◆ WHAT YOU ARE ASKED TO DO:
Could you restate every entry word for word, leaving the pictures out?

[[ RECORD EXTRACTS open ]]

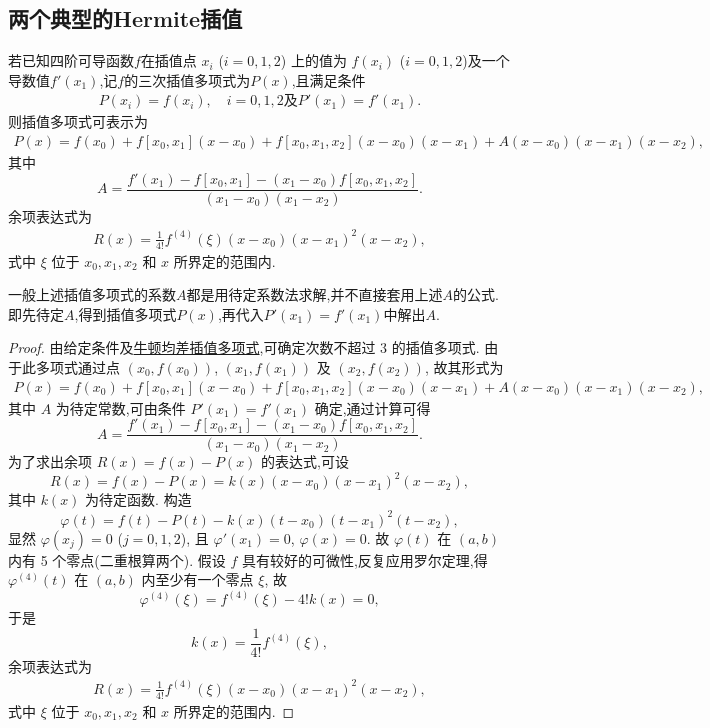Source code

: \documentclass[../../main.tex]{subfiles}
\begin{document}
\subsection{两个典型的Hermite插值}

\begin{theorem}
若已知四阶可导函数$f$在插值点 $x_i$ ($i = 0, 1, 2$) 上的值为 $f(x_i)$ ($i = 0, 1, 2$)及一个导数值$f'(x_1)$,记$f$的三次插值多项式为$P(x)$,且满足条件
\begin{align*}
P(x_i) = f(x_i), \quad i = 0, 1,2\text{及}P'(x_1)=f'(x_1).
\end{align*}
则插值多项式可表示为
\begin{align*}
P(x) = f(x_0) + f[x_0, x_1](x - x_0) + f[x_0, x_1, x_2](x - x_0)(x - x_1) + A(x - x_0)(x - x_1)(x - x_2),
\end{align*}
其中\[
A = \frac{f'(x_1) - f[x_0, x_1] - (x_1 - x_0)f[x_0, x_1, x_2]}{(x_1 - x_0)(x_1 - x_2)}.
\]
余项表达式为
\begin{align}
R(x) = \frac{1}{4!}f^{(4)}(\xi)(x - x_0)(x - x_1)^2(x - x_2), \label{eq:数值分析-4.5}
\end{align}
式中 $\xi$ 位于 $x_0, x_1, x_2$ 和 $x$ 所界定的范围内.
\end{theorem}
\begin{remark}
一般上述插值多项式的系数$A$都是用待定系数法求解,并不直接套用上述$A$的公式.即先待定$A$,得到插值多项式$P(x)$,再代入$P'(x_1)=f'(x_1)$中解出$A$.
\end{remark}
\begin{proof}
由给定条件及\hyperref[theorem:牛顿均差插值多项式]{牛顿均差插值多项式},可确定次数不超过 3 的插值多项式. 由于此多项式通过点 $(x_0, f(x_0))$, $(x_1, f(x_1))$ 及 $(x_2, f(x_2))$, 故其形式为
\begin{align*}
P(x) = f(x_0) + f[x_0, x_1](x - x_0) + f[x_0, x_1, x_2](x - x_0)(x - x_1) + A(x - x_0)(x - x_1)(x - x_2),
\end{align*}
其中 $A$ 为待定常数,可由条件 $P'(x_1) = f'(x_1)$ 确定,通过计算可得
\[
A = \frac{f'(x_1) - f[x_0, x_1] - (x_1 - x_0)f[x_0, x_1, x_2]}{(x_1 - x_0)(x_1 - x_2)}.
\]
为了求出余项 $R(x) = f(x) - P(x)$ 的表达式,可设
\[
R(x) = f(x) - P(x) = k(x)(x - x_0)(x - x_1)^2(x - x_2),
\]
其中 $k(x)$ 为待定函数. 构造
\[
\varphi(t) = f(t) - P(t) - k(x)(t - x_0)(t - x_1)^2(t - x_2),
\]
显然 $\varphi(x_j) = 0$ ($j = 0, 1, 2$), 且 $\varphi'(x_1) = 0$, $\varphi(x) = 0$. 故 $\varphi(t)$ 在 $(a, b)$ 内有 5 个零点(二重根算两个). 假设 $f$ 具有较好的可微性,反复应用罗尔定理,得 $\varphi^{(4)}(t)$ 在 $(a, b)$ 内至少有一个零点 $\xi$, 故
\[
\varphi^{(4)}(\xi) = f^{(4)}(\xi) - 4!k(x) = 0,
\]
于是
\[
k(x) = \frac{1}{4!}f^{(4)}(\xi),
\]
余项表达式为
\begin{align*}
R(x) = \frac{1}{4!}f^{(4)}(\xi)(x - x_0)(x - x_1)^2(x - x_2),
\end{align*}
式中 $\xi$ 位于 $x_0, x_1, x_2$ 和 $x$ 所界定的范围内.

\end{proof}
\end{document}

[[ RECORD EXTRACTS closed ]]

◆ WRITTEN RESPONSE:
Source code

: \documentclass[../../main.tex]{subfiles}
\begin{document}
\subsection{两个典型的Hermite插值}

\begin{theorem}
若已知四阶可导函数$f$在插值点 $x_i$ ($i = 0, 1, 2$) 上的值为 $f(x_i)$ ($i = 0, 1, 2$)及一个导数值$f'(x_1)$,记$f$的三次插值多项式为$P(x)$,且满足条件
\begin{align*}
P(x_i) = f(x_i), \quad i = 0, 1,2\text{及}P'(x_1)=f'(x_1).
\end{align*}
则插值多项式可表示为
\begin{align*}
P(x) = f(x_0) + f[x_0, x_1](x - x_0) + f[x_0, x_1, x_2](x - x_0)(x - x_1) + A(x - x_0)(x - x_1)(x - x_2),
\end{align*}
其中\[
A = \frac{f'(x_1) - f[x_0, x_1] - (x_1 - x_0)f[x_0, x_1, x_2]}{(x_1 - x_0)(x_1 - x_2)}.
\]
余项表达式为
\begin{align}
R(x) = \frac{1}{4!}f^{(4)}(\xi)(x - x_0)(x - x_1)^2(x - x_2), \label{eq:数值分析-4.5}
\end{align}
式中 $\xi$ 位于 $x_0, x_1, x_2$ 和 $x$ 所界定的范围内.
\end{theorem}
\begin{remark}
一般上述插值多项式的系数$A$都是用待定系数法求解,并不直接套用上述$A$的公式.即先待定$A$,得到插值多项式$P(x)$,再代入$P'(x_1)=f'(x_1)$中解出$A$.
\end{remark}
\begin{proof}
由给定条件及\hyperref[theorem:牛顿均差插值多项式]{牛顿均差插值多项式},可确定次数不超过 3 的插值多项式. 由于此多项式通过点 $(x_0, f(x_0))$, $(x_1, f(x_1))$ 及 $(x_2, f(x_2))$, 故其形式为
\begin{align*}
P(x) = f(x_0) + f[x_0, x_1](x - x_0) + f[x_0, x_1, x_2](x - x_0)(x - x_1) + A(x - x_0)(x - x_1)(x - x_2),
\end{align*}
其中 $A$ 为待定常数,可由条件 $P'(x_1) = f'(x_1)$ 确定,通过计算可得
\[
A = \frac{f'(x_1) - f[x_0, x_1] - (x_1 - x_0)f[x_0, x_1, x_2]}{(x_1 - x_0)(x_1 - x_2)}.
\]
为了求出余项 $R(x) = f(x) - P(x)$ 的表达式,可设
\[
R(x) = f(x) - P(x) = k(x)(x - x_0)(x - x_1)^2(x - x_2),
\]
其中 $k(x)$ 为待定函数. 构造
\[
\varphi(t) = f(t) - P(t) - k(x)(t - x_0)(t - x_1)^2(t - x_2),
\]
显然 $\varphi(x_j) = 0$ ($j = 0, 1, 2$), 且 $\varphi'(x_1) = 0$, $\varphi(x) = 0$. 故 $\varphi(t)$ 在 $(a, b)$ 内有 5 个零点(二重根算两个). 假设 $f$ 具有较好的可微性,反复应用罗尔定理,得 $\varphi^{(4)}(t)$ 在 $(a, b)$ 内至少有一个零点 $\xi$, 故
\[
\varphi^{(4)}(\xi) = f^{(4)}(\xi) - 4!k(x) = 0,
\]
于是
\[
k(x) = \frac{1}{4!}f^{(4)}(\xi),
\]
余项表达式为
\begin{align*}
R(x) = \frac{1}{4!}f^{(4)}(\xi)(x - x_0)(x - x_1)^2(x - x_2),
\end{align*}
式中 $\xi$ 位于 $x_0, x_1, x_2$ 和 $x$ 所界定的范围内.

\end{proof}
\end{document}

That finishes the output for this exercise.